Der tief in den Genen verankerte Seins-Auftrag des Appenzeller Bläss lautet: Mit Gekläffe und Beinarbeit, vor allem aber unter angemessener Verwendung des zu diesem Zweck konfigurierten Prachtgebisses dafür sorgen, dass jedes einzelne Viehtier spurt. Im Rahmen dieser klar definierten Mission zwickt der gutmeinende Hirte auch mal einen Menschen in die Wade, wenn der vor ihm vom rechten Weg abweichen will. Appenzell-Wanderer können ein schmerzliches Liedchen davon singen.
Bella, die Hündin meiner im Ausserrhodischen wohnenden Schwester, ist so ein Bläss. Wobei es bei Bella atypischerweise nur die ersten fünf, zehn Minuten der Bekanntschaft sind, in denen man die eigenen Bewegungen vorsichtig gestalten sollte. Danach ist das Gröbste überstanden und beginnen konstruktivere Eigenschaften zu wirken. Will heissen, Bella wird einen bald in Ruhe lassen, wenn man nur in der Kennenlernphase darauf geachtet hat, nicht die Arme unkontrolliert baumeln zu lassen: Sie könnte einen Kuhschwanz vermuten und reflexartig zuschnappen.

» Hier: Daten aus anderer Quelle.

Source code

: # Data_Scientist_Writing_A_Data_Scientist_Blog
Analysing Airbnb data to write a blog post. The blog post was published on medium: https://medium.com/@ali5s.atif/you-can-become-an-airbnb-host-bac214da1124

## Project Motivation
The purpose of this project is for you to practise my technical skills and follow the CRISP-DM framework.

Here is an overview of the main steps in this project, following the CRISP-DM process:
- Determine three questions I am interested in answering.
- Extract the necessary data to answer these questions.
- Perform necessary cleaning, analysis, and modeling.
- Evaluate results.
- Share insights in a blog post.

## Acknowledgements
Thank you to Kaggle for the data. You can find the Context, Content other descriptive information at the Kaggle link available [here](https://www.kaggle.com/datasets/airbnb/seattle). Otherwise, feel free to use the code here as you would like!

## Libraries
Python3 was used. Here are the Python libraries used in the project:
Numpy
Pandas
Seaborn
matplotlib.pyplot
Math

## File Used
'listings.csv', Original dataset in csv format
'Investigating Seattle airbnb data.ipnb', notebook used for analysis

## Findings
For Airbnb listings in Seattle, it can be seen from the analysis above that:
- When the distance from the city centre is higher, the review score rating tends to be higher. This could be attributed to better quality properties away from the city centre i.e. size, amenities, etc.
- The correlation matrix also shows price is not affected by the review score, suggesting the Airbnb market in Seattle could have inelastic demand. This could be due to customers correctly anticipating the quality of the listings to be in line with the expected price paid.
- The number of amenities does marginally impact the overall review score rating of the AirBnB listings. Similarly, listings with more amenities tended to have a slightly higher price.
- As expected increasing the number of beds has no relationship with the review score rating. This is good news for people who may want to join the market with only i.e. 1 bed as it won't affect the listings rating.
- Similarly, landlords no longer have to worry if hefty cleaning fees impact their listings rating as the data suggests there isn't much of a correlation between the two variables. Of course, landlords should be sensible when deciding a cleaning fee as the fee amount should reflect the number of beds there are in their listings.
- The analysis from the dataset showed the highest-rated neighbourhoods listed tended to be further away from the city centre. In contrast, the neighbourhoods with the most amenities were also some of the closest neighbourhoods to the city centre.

Man sagt ja auch, dass Hunde nicht besonders gut sehen.
Bella und ich haben den heiklen Anfang problemlos hinter uns gebracht, sind gute Freunde geworden, ziehen immer wieder mal zusammen ins Gelände. Hier unsere schönste Route. Sie beginnt beim Bahnhof Altstätten im St. Galler Rheintal, wo ein Wegweiser Richtung Sommersberg zeigt. Bella und ich queren das schmucke Städtchen und das Einfamilienhausviertel am Hang. Nun geht es am linken Rand des Brendenbachs via Fideren zur Alp Chlosmeren. Schliesslich, nach gut drei Stunden aufwärts laufen, erreichen wir den aussichtsreichen Rücken des Sommersberges und sind also wieder im Appenzellerland. In der rustikalen Kleinwirtschaft ist Gelegenheit, zu essen und zu trinken. Hernach führt der Weg steil, doch nicht abschüssig hinab nach Gais.
In Gais besteigen wir die Appenzellerbahn. Bella schaut mich müd und glücklich an, könnte sie reden, würde sie mir sagen: Du, das war ein schöner Tag! – Finde ich auch. Nur ein Sörgelchen habe ich noch. Denn jetzt erblicke ich den Kondukteur und hoffe, dass er nicht zu schnell näher kommt. Und dass er die Hand nicht zu abrupt nach unseren Billetten ausstreckt. Wer weiss, was Bella sonst tut.